» Activity
Set down, word for word, only the lines from the start of the records through the line bearing "- XML parsing with error handling"; include no pictures.
········
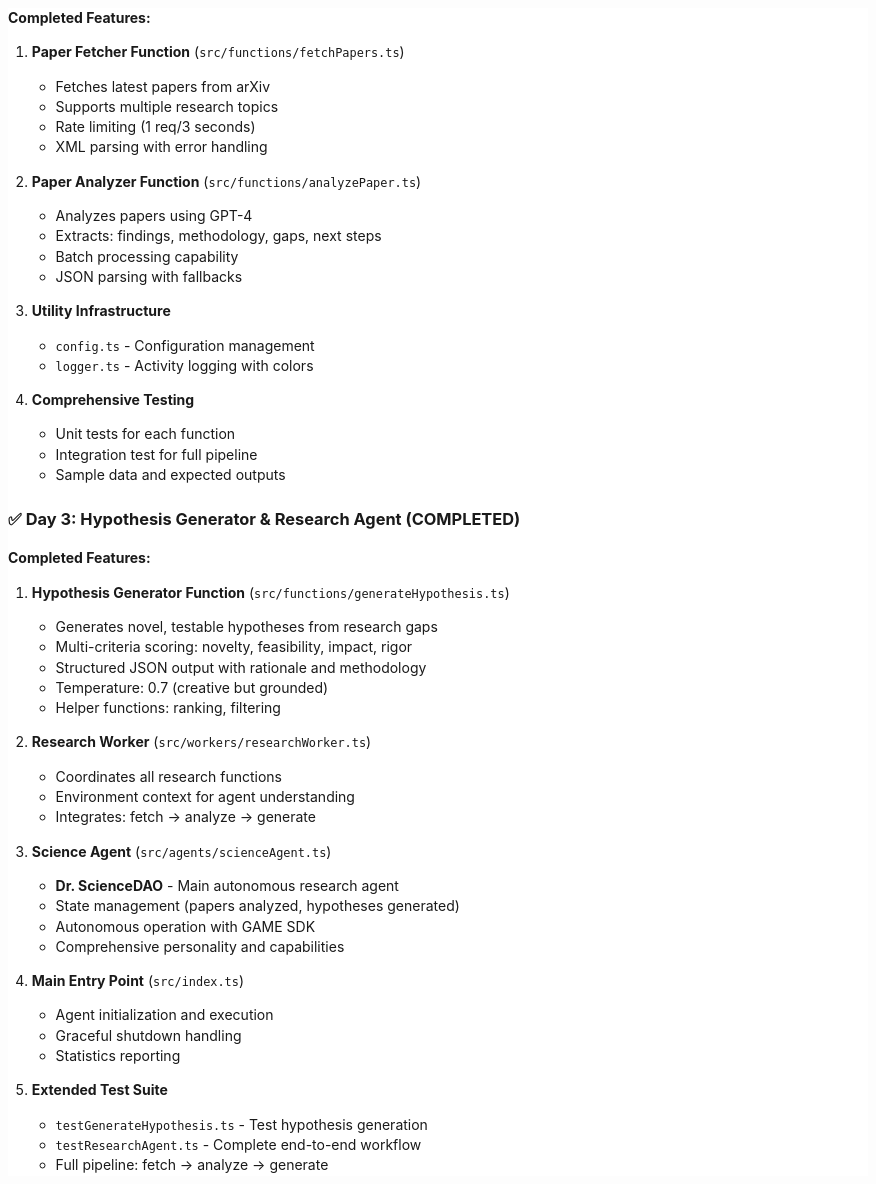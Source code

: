 **Completed Features:**

1. **Paper Fetcher Function** (`src/functions/fetchPapers.ts`)
   - Fetches latest papers from arXiv
   - Supports multiple research topics
   - Rate limiting (1 req/3 seconds)
   - XML parsing with error handling

2. **Paper Analyzer Function** (`src/functions/analyzePaper.ts`)
   - Analyzes papers using GPT-4
   - Extracts: findings, methodology, gaps, next steps
   - Batch processing capability
   - JSON parsing with fallbacks

3. **Utility Infrastructure**
   - `config.ts` - Configuration management
   - `logger.ts` - Activity logging with colors

4. **Comprehensive Testing**
   - Unit tests for each function
   - Integration test for full pipeline
   - Sample data and expected outputs

### ✅ Day 3: Hypothesis Generator & Research Agent (COMPLETED)

**Completed Features:**

1. **Hypothesis Generator Function** (`src/functions/generateHypothesis.ts`)
   - Generates novel, testable hypotheses from research gaps
   - Multi-criteria scoring: novelty, feasibility, impact, rigor
   - Structured JSON output with rationale and methodology
   - Temperature: 0.7 (creative but grounded)
   - Helper functions: ranking, filtering

2. **Research Worker** (`src/workers/researchWorker.ts`)
   - Coordinates all research functions
   - Environment context for agent understanding
   - Integrates: fetch → analyze → generate

3. **Science Agent** (`src/agents/scienceAgent.ts`)
   - **Dr. ScienceDAO** - Main autonomous research agent
   - State management (papers analyzed, hypotheses generated)
   - Autonomous operation with GAME SDK
   - Comprehensive personality and capabilities

4. **Main Entry Point** (`src/index.ts`)
   - Agent initialization and execution
   - Graceful shutdown handling
   - Statistics reporting

5. **Extended Test Suite**
   - `testGenerateHypothesis.ts` - Test hypothesis generation
   - `testResearchAgent.ts` - Complete end-to-end workflow
   - Full pipeline: fetch → analyze → generate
········
» Result of the task
Source code

: **Completed Features:**

1. **Paper Fetcher Function** (`src/functions/fetchPapers.ts`)
   - Fetches latest papers from arXiv
   - Supports multiple research topics
   - Rate limiting (1 req/3 seconds)
   - XML parsing with error handling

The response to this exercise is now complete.